▶ [WORK ORDER]: How many lines of the data hold the word "quad"? State the number and nothing else.
··· EXERCISE INPUT ···
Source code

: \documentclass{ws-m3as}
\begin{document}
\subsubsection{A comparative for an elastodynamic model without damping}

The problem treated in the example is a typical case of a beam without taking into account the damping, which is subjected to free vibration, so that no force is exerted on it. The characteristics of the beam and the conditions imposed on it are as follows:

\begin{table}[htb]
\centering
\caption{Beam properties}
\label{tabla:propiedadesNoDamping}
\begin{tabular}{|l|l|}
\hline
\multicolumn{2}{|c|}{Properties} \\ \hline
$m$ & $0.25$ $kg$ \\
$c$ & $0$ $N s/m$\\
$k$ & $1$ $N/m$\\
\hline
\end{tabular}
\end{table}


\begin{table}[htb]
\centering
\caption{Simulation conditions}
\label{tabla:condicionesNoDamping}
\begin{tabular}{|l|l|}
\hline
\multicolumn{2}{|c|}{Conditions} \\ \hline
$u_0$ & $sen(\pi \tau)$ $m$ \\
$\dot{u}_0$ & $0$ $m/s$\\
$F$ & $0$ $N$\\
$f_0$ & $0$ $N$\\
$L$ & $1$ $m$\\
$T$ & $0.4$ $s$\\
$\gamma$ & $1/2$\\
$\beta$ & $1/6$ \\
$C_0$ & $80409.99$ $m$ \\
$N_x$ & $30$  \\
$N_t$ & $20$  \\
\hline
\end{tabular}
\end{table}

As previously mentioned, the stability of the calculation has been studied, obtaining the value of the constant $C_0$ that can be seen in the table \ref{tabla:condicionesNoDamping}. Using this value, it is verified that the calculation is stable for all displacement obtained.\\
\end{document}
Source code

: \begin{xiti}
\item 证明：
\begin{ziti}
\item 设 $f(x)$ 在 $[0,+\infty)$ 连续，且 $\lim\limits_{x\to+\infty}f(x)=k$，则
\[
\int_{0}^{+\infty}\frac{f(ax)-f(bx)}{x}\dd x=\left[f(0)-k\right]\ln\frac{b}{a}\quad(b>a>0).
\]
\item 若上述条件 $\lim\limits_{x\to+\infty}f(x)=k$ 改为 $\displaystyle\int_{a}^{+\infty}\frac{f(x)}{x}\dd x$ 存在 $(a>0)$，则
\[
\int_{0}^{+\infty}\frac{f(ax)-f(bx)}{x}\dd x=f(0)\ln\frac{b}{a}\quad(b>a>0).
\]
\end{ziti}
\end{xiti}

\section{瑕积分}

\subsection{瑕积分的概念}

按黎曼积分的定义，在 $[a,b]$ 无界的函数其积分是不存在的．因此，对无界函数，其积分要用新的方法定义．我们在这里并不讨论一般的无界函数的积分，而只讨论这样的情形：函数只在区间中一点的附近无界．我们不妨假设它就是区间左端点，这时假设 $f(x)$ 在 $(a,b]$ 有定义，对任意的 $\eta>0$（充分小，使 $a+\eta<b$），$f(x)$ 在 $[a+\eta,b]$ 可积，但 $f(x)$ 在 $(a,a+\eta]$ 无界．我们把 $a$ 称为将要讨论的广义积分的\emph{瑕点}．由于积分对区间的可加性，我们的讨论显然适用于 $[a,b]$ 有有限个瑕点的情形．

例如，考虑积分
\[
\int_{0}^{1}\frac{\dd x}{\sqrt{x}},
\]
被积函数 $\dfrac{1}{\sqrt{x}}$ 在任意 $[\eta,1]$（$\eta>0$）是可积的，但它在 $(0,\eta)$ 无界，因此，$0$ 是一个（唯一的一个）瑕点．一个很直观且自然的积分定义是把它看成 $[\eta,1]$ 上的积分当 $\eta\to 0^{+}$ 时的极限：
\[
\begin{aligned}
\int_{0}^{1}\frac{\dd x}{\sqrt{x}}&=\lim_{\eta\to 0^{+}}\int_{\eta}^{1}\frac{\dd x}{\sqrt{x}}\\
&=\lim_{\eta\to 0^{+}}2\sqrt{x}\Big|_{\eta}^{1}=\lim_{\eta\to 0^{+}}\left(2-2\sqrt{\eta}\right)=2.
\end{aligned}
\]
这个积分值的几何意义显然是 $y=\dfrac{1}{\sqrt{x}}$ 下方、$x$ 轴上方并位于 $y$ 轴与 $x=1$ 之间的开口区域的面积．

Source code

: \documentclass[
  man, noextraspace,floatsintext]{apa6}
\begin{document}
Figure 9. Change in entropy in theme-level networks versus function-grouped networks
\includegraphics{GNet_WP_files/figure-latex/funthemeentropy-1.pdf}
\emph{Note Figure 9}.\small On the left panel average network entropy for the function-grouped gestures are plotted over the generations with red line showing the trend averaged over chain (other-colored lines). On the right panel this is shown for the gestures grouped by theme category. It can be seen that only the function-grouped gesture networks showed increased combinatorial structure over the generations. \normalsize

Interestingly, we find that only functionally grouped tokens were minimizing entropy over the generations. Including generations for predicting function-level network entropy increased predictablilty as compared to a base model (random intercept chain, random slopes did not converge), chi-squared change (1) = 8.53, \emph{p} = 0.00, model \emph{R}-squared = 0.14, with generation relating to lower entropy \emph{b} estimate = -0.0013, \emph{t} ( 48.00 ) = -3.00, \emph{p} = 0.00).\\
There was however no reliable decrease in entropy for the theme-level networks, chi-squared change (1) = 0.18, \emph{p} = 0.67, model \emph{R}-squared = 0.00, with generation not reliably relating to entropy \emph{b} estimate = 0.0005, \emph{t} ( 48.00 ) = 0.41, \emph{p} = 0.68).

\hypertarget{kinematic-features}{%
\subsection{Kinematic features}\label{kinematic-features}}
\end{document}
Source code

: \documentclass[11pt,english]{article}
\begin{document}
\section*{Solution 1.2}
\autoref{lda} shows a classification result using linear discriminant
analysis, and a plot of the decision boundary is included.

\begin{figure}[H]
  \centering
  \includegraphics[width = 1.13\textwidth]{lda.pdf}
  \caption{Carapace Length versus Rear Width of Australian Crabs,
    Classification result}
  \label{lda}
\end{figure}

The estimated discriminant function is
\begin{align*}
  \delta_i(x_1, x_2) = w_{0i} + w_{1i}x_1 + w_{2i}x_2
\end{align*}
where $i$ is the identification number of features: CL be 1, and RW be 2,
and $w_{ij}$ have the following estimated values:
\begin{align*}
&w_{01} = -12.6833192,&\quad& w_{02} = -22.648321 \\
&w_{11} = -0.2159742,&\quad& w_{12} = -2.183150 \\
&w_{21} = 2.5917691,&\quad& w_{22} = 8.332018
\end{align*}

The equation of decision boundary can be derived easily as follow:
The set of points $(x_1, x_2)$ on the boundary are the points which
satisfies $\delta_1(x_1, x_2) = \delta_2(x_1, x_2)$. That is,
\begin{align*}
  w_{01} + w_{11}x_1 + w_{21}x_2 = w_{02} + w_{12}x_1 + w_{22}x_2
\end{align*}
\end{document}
···
▶ [RESPONSE BELOW]: 5